Problem statement |
When you copy the data, keep every line exactly as written and skip the pictures.

Records supplied |
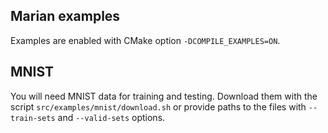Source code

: Marian examples
---------------

Examples are enabled with CMake option `-DCOMPILE_EXAMPLES=ON`.

## MNIST

You will need MNIST data for training and testing. Download them with the
script `src/examples/mnist/download.sh` or provide paths to the files with
`--train-sets` and `--valid-sets` options.
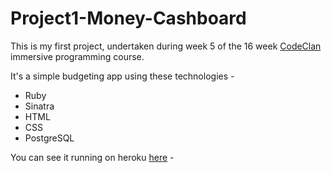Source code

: # Project1-Money-Cashboard

This is my first project, undertaken during week 5 of the 16 week [CodeClan](http://www.codeclan.com) immersive programming course.

It's a simple budgeting app using these technologies -

- Ruby
- Sinatra
- HTML
- CSS
- PostgreSQL

You can see it running on heroku [here](https://glacial-scrubland-75610.herokuapp.com/transactions) -
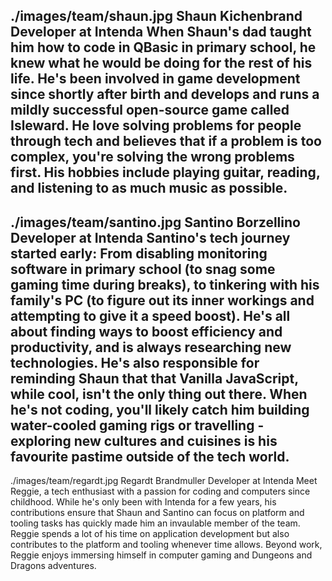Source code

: ./images/team/shaun.jpg
Shaun Kichenbrand
Developer at Intenda
When Shaun's dad taught him how to code in QBasic in primary school, he knew what he would be doing for the rest of his life. He's been involved in game development since shortly after birth and develops and runs a mildly successful open-source game called Isleward. He love solving problems for people through tech and believes that if a problem is too complex, you're solving the wrong problems first. His hobbies include playing guitar, reading, and listening to as much music as possible.
---
./images/team/santino.jpg
Santino Borzellino
Developer at Intenda
Santino's tech journey started early: From disabling monitoring software in primary school (to snag some gaming time during breaks), to tinkering with his family's PC (to figure out its inner workings and attempting to give it a speed boost). He's all about finding ways to boost efficiency and productivity, and is always researching new technologies. He's also responsible for reminding Shaun that that Vanilla JavaScript, while cool, isn't the only thing out there. When he's not coding, you'll likely catch him building water-cooled gaming rigs or travelling - exploring new cultures and cuisines is his favourite pastime outside of the tech world.
---
./images/team/regardt.jpg
Regardt Brandmuller
Developer at Intenda
Meet Reggie, a tech enthusiast with a passion for coding and computers since childhood. While he's only been with Intenda for a few years, his contributions ensure that Shaun and Santino can focus on platform and tooling tasks has quickly made him an invaulable member of the team. Reggie spends a lot of his time on application development but also contributes to the platform and tooling whenever time allows. Beyond work, Reggie enjoys immersing himself in computer gaming and Dungeons and Dragons adventures.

Task solution |
Source code

: Marian examples
---------------

Examples are enabled with CMake option `-DCOMPILE_EXAMPLES=ON`.

## MNIST

You will need MNIST data for training and testing. Download them with the
script `src/examples/mnist/download.sh` or provide paths to the files with
`--train-sets` and `--valid-sets` options.
Source code

: # Project1-Money-Cashboard

This is my first project, undertaken during week 5 of the 16 week [CodeClan](http://www.codeclan.com) immersive programming course.

It's a simple budgeting app using these technologies -

- Ruby
- Sinatra
- HTML
- CSS
- PostgreSQL

You can see it running on heroku [here](https://glacial-scrubland-75610.herokuapp.com/transactions) -
Source code

: ./images/team/shaun.jpg
Shaun Kichenbrand
Developer at Intenda
When Shaun's dad taught him how to code in QBasic in primary school, he knew what he would be doing for the rest of his life. He's been involved in game development since shortly after birth and develops and runs a mildly successful open-source game called Isleward. He love solving problems for people through tech and believes that if a problem is too complex, you're solving the wrong problems first. His hobbies include playing guitar, reading, and listening to as much music as possible.
---
./images/team/santino.jpg
Santino Borzellino
Developer at Intenda
Santino's tech journey started early: From disabling monitoring software in primary school (to snag some gaming time during breaks), to tinkering with his family's PC (to figure out its inner workings and attempting to give it a speed boost). He's all about finding ways to boost efficiency and productivity, and is always researching new technologies. He's also responsible for reminding Shaun that that Vanilla JavaScript, while cool, isn't the only thing out there. When he's not coding, you'll likely catch him building water-cooled gaming rigs or travelling - exploring new cultures and cuisines is his favourite pastime outside of the tech world.
---
./images/team/regardt.jpg
Regardt Brandmuller
Developer at Intenda
Meet Reggie, a tech enthusiast with a passion for coding and computers since childhood. While he's only been with Intenda for a few years, his contributions ensure that Shaun and Santino can focus on platform and tooling tasks has quickly made him an invaulable member of the team. Reggie spends a lot of his time on application development but also contributes to the platform and tooling whenever time allows. Beyond work, Reggie enjoys immersing himself in computer gaming and Dungeons and Dragons adventures.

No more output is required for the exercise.